Magnificent tensile strength and ductility synergy in a NiCoCrAlTi high-entropy alloy at elevated temperature

The study reported a novel L1(2)-strengthening NiCoCrAlTi high-entropy alloy (HEA) with an outstanding synergy of tensile strength and ductility at both ambient and high temperatures. The HEA was prepared by arc melting and cold-rolling, followed by isothermal aging at designed precipitation temperatures to achieve coexistence of recrystallized and non-recrystallized grains. Transmission electron microscopy (TEM) characterization revealed a high density of rod-like and spheroidal L1(2) precipitates distributing in the micro/nanograins and non-recrystallized regions in the annealed specimens. The yield stress, ultimate tensile stress, and ductility of the HEA were similar to 1300 MPa, 1610 MPa, and 14 % at room temperature, respectively. Such excellent mechanical properties of similar to 1060 MPa, 1271 MPa, and 25 % were maintained to 600 degrees C, which was superior to most reported HEAs and Co- and Ni-based superalloys to date. Systematic TEM analysis unveiled at low strain, the deformation mechanism was mainly controlled by dislocations and stacking faults (SFs). With the increase in strain, the deformation mode gradually transferred to dislocations, deformation twins (DTs), and SFs. Moreover, the complex interaction between SFs and L12 precipitates, including the shearing and blocking effects, was frequently observed, contributing to the high tensile strength.
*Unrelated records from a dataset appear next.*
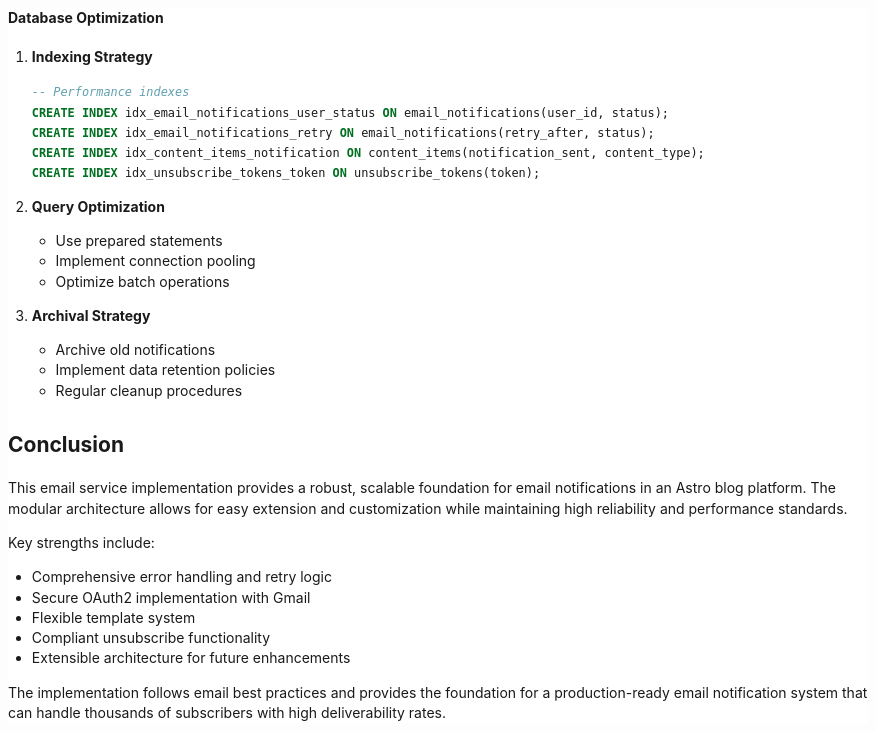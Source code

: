 #### Database Optimization

1. **Indexing Strategy**
   ```sql
   -- Performance indexes
   CREATE INDEX idx_email_notifications_user_status ON email_notifications(user_id, status);
   CREATE INDEX idx_email_notifications_retry ON email_notifications(retry_after, status);
   CREATE INDEX idx_content_items_notification ON content_items(notification_sent, content_type);
   CREATE INDEX idx_unsubscribe_tokens_token ON unsubscribe_tokens(token);
   ```

2. **Query Optimization**
   - Use prepared statements
   - Implement connection pooling
   - Optimize batch operations

3. **Archival Strategy**
   - Archive old notifications
   - Implement data retention policies
   - Regular cleanup procedures

## Conclusion

This email service implementation provides a robust, scalable foundation for email notifications in an Astro blog platform. The modular architecture allows for easy extension and customization while maintaining high reliability and performance standards.

Key strengths include:
- Comprehensive error handling and retry logic
- Secure OAuth2 implementation with Gmail
- Flexible template system
- Compliant unsubscribe functionality
- Extensible architecture for future enhancements

The implementation follows email best practices and provides the foundation for a production-ready email notification system that can handle thousands of subscribers with high deliverability rates.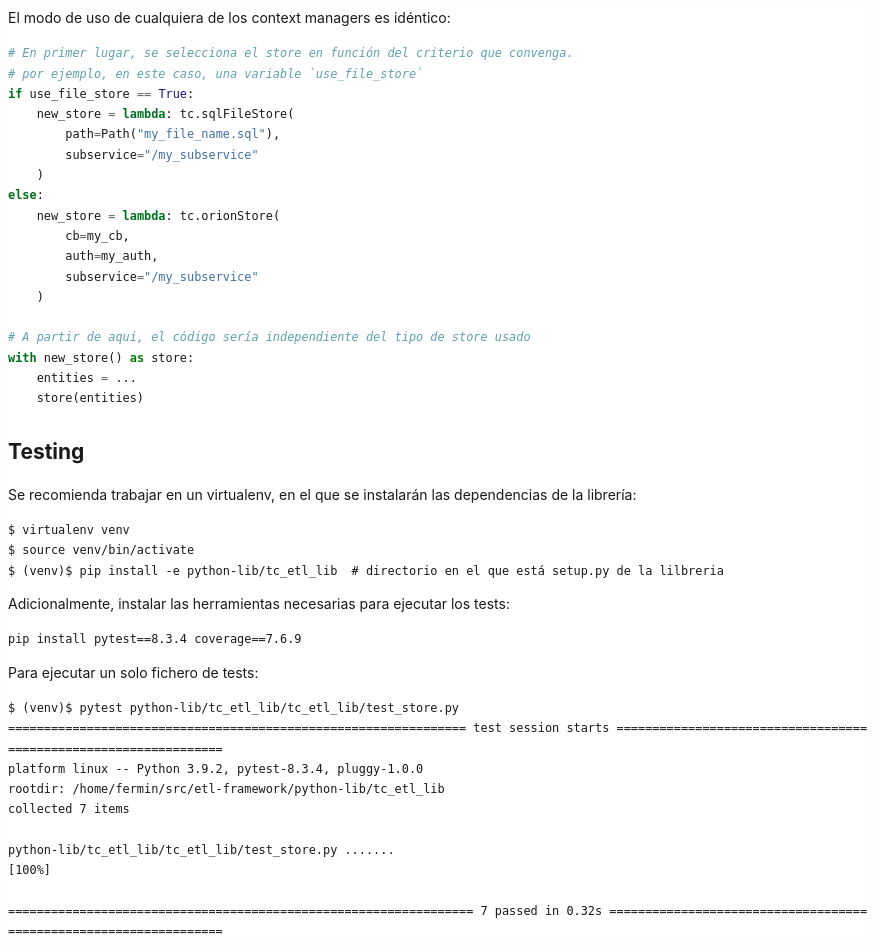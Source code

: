El modo de uso de cualquiera de los context managers es idéntico:

```python
# En primer lugar, se selecciona el store en función del criterio que convenga.
# por ejemplo, en este caso, una variable `use_file_store`
if use_file_store == True:
    new_store = lambda: tc.sqlFileStore(
        path=Path("my_file_name.sql"),
        subservice="/my_subservice"
    )
else:
    new_store = lambda: tc.orionStore(
        cb=my_cb,
        auth=my_auth,
        subservice="/my_subservice"
    )

# A partir de aqui, el código sería independiente del tipo de store usado
with new_store() as store:
    entities = ...
    store(entities)
```

## Testing

Se recomienda trabajar en un virtualenv, en el que se instalarán las dependencias
de la librería:

```
$ virtualenv venv
$ source venv/bin/activate
$ (venv)$ pip install -e python-lib/tc_etl_lib  # directorio en el que está setup.py de la lilbreria
```

Adicionalmente, instalar las herramientas necesarias para ejecutar los tests:

```
pip install pytest==8.3.4 coverage==7.6.9
```

Para ejecutar un solo fichero de tests:

```
$ (venv)$ pytest python-lib/tc_etl_lib/tc_etl_lib/test_store.py
================================================================ test session starts =================================================================
platform linux -- Python 3.9.2, pytest-8.3.4, pluggy-1.0.0
rootdir: /home/fermin/src/etl-framework/python-lib/tc_etl_lib
collected 7 items                                                                                                                                    

python-lib/tc_etl_lib/tc_etl_lib/test_store.py .......                                                                                         [100%]

================================================================= 7 passed in 0.32s ==================================================================
```
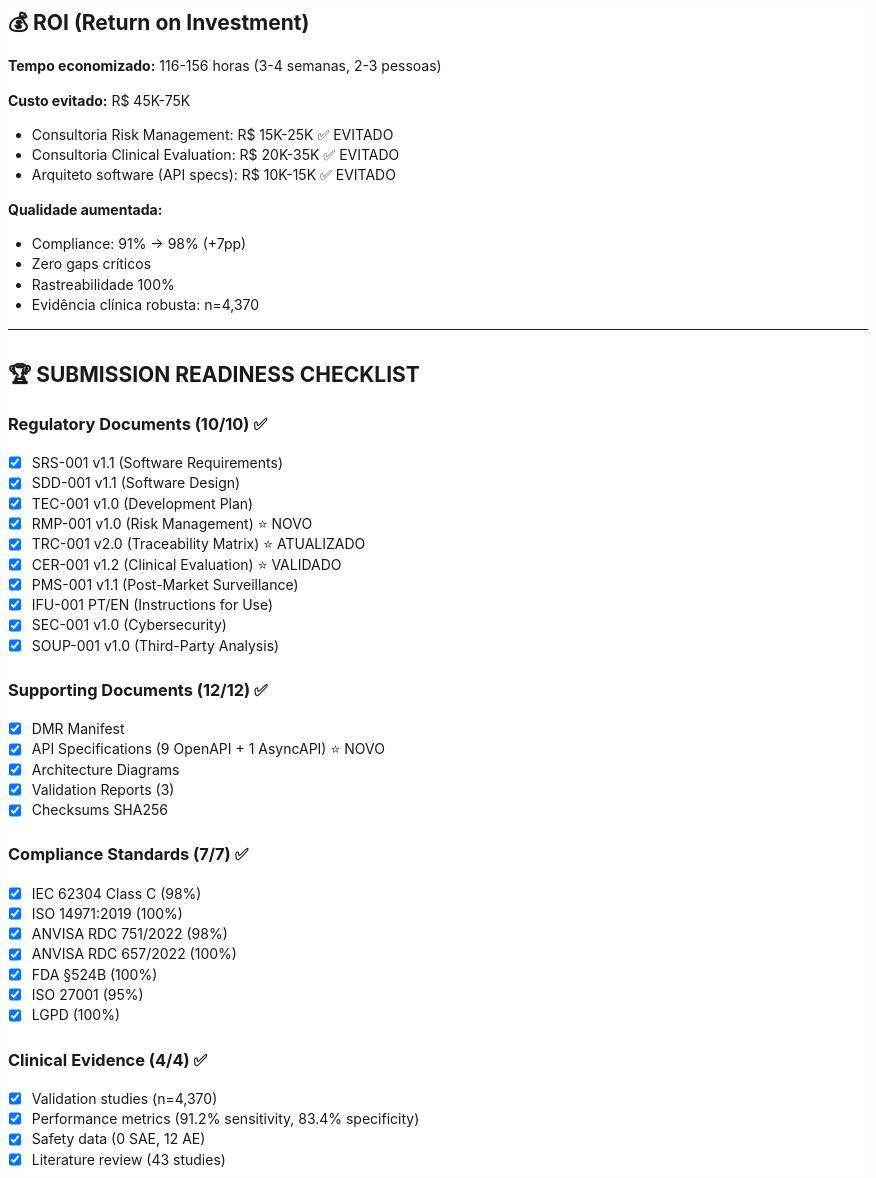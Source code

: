 
## 💰 ROI (Return on Investment)

**Tempo economizado:** 116-156 horas (3-4 semanas, 2-3 pessoas)

**Custo evitado:** R$ 45K-75K
- Consultoria Risk Management: R$ 15K-25K ✅ EVITADO
- Consultoria Clinical Evaluation: R$ 20K-35K ✅ EVITADO
- Arquiteto software (API specs): R$ 10K-15K ✅ EVITADO

**Qualidade aumentada:**
- Compliance: 91% → 98% (+7pp)
- Zero gaps críticos
- Rastreabilidade 100%
- Evidência clínica robusta: n=4,370

---

## 🏆 SUBMISSION READINESS CHECKLIST

### **Regulatory Documents (10/10)** ✅
- [x] SRS-001 v1.1 (Software Requirements)
- [x] SDD-001 v1.1 (Software Design)
- [x] TEC-001 v1.0 (Development Plan)
- [x] RMP-001 v1.0 (Risk Management) ⭐ NOVO
- [x] TRC-001 v2.0 (Traceability Matrix) ⭐ ATUALIZADO
- [x] CER-001 v1.2 (Clinical Evaluation) ⭐ VALIDADO
- [x] PMS-001 v1.1 (Post-Market Surveillance)
- [x] IFU-001 PT/EN (Instructions for Use)
- [x] SEC-001 v1.0 (Cybersecurity)
- [x] SOUP-001 v1.0 (Third-Party Analysis)

### **Supporting Documents (12/12)** ✅
- [x] DMR Manifest
- [x] API Specifications (9 OpenAPI + 1 AsyncAPI) ⭐ NOVO
- [x] Architecture Diagrams
- [x] Validation Reports (3)
- [x] Checksums SHA256

### **Compliance Standards (7/7)** ✅
- [x] IEC 62304 Class C (98%)
- [x] ISO 14971:2019 (100%)
- [x] ANVISA RDC 751/2022 (98%)
- [x] ANVISA RDC 657/2022 (100%)
- [x] FDA §524B (100%)
- [x] ISO 27001 (95%)
- [x] LGPD (100%)

### **Clinical Evidence (4/4)** ✅
- [x] Validation studies (n=4,370)
- [x] Performance metrics (91.2% sensitivity, 83.4% specificity)
- [x] Safety data (0 SAE, 12 AE)
- [x] Literature review (43 studies)
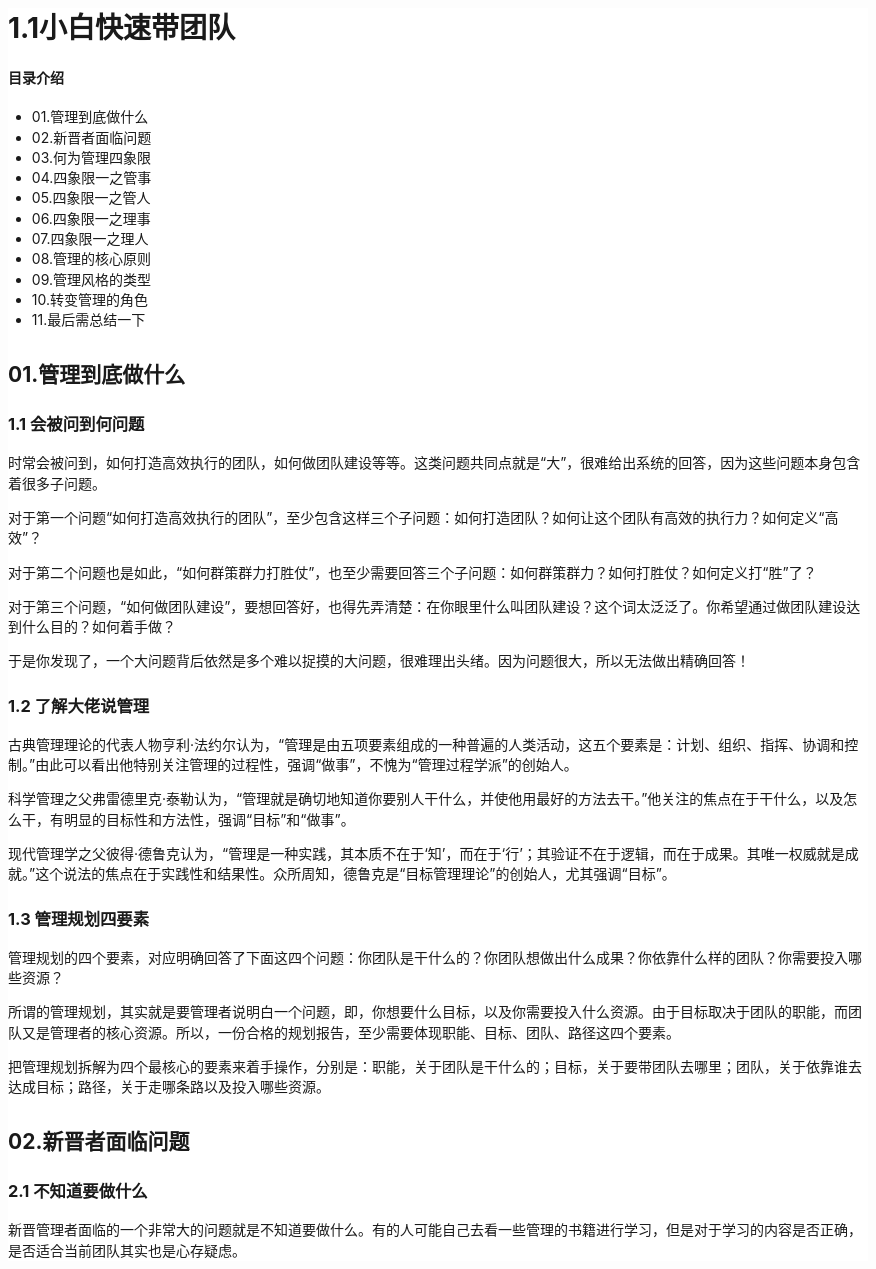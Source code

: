 # 1.1小白快速带团队
#### 目录介绍
- 01.管理到底做什么 
- 02.新晋者面临问题
- 03.何为管理四象限 
- 04.四象限一之管事 
- 05.四象限一之管人 
- 06.四象限一之理事 
- 07.四象限一之理人 
- 08.管理的核心原则 
- 09.管理风格的类型 
- 10.转变管理的角色 
- 11.最后需总结一下

## 01.管理到底做什么

### 1.1 会被问到何问题

时常会被问到，如何打造高效执行的团队，如何做团队建设等等。这类问题共同点就是“大”，很难给出系统的回答，因为这些问题本身包含着很多子问题。

对于第一个问题“如何打造高效执行的团队”，至少包含这样三个子问题：如何打造团队？如何让这个团队有高效的执行力？如何定义“高效”？

对于第二个问题也是如此，“如何群策群力打胜仗”，也至少需要回答三个子问题：如何群策群力？如何打胜仗？如何定义打“胜”了？

对于第三个问题，“如何做团队建设”，要想回答好，也得先弄清楚：在你眼里什么叫团队建设？这个词太泛泛了。你希望通过做团队建设达到什么目的？如何着手做？

于是你发现了，一个大问题背后依然是多个难以捉摸的大问题，很难理出头绪。因为问题很大，所以无法做出精确回答！

### 1.2 了解大佬说管理

古典管理理论的代表人物亨利·法约尔认为，“管理是由五项要素组成的一种普遍的人类活动，这五个要素是：计划、组织、指挥、协调和控制。”由此可以看出他特别关注管理的过程性，强调“做事”，不愧为“管理过程学派”的创始人。

科学管理之父弗雷德里克·泰勒认为，“管理就是确切地知道你要别人干什么，并使他用最好的方法去干。”他关注的焦点在于干什么，以及怎么干，有明显的目标性和方法性，强调“目标”和“做事”。

现代管理学之父彼得·德鲁克认为，“管理是一种实践，其本质不在于‘知’，而在于‘行’；其验证不在于逻辑，而在于成果。其唯一权威就是成就。”这个说法的焦点在于实践性和结果性。众所周知，德鲁克是“目标管理理论”的创始人，尤其强调“目标”。

### 1.3 管理规划四要素

管理规划的四个要素，对应明确回答了下面这四个问题：你团队是干什么的？你团队想做出什么成果？你依靠什么样的团队？你需要投入哪些资源？

所谓的管理规划，其实就是要管理者说明白一个问题，即，你想要什么目标，以及你需要投入什么资源。由于目标取决于团队的职能，而团队又是管理者的核心资源。所以，一份合格的规划报告，至少需要体现职能、目标、团队、路径这四个要素。

把管理规划拆解为四个最核心的要素来着手操作，分别是：职能，关于团队是干什么的；目标，关于要带团队去哪里；团队，关于依靠谁去达成目标；路径，关于走哪条路以及投入哪些资源。

## 02.新晋者面临问题

### 2.1 不知道要做什么

新晋管理者面临的一个非常大的问题就是不知道要做什么。有的人可能自己去看一些管理的书籍进行学习，但是对于学习的内容是否正确，是否适合当前团队其实也是心存疑虑。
Thus, the extremely high tensile strength and sustained ductility at 600 degrees C mainly originate from the cooperation among interaction between L1(2) precipitation and dislocations and extensive SFs, DTs, immobile Lomer-Cottrell (L-C) locks formed from interactions between SFs and SFs/DTs, hierarchical SFs/DTs networks, as well as hetero-deformation-induced strengthening. Such a unique deformation mechanism breaks the strength-ductility trade-off of the HEA at high temperatures.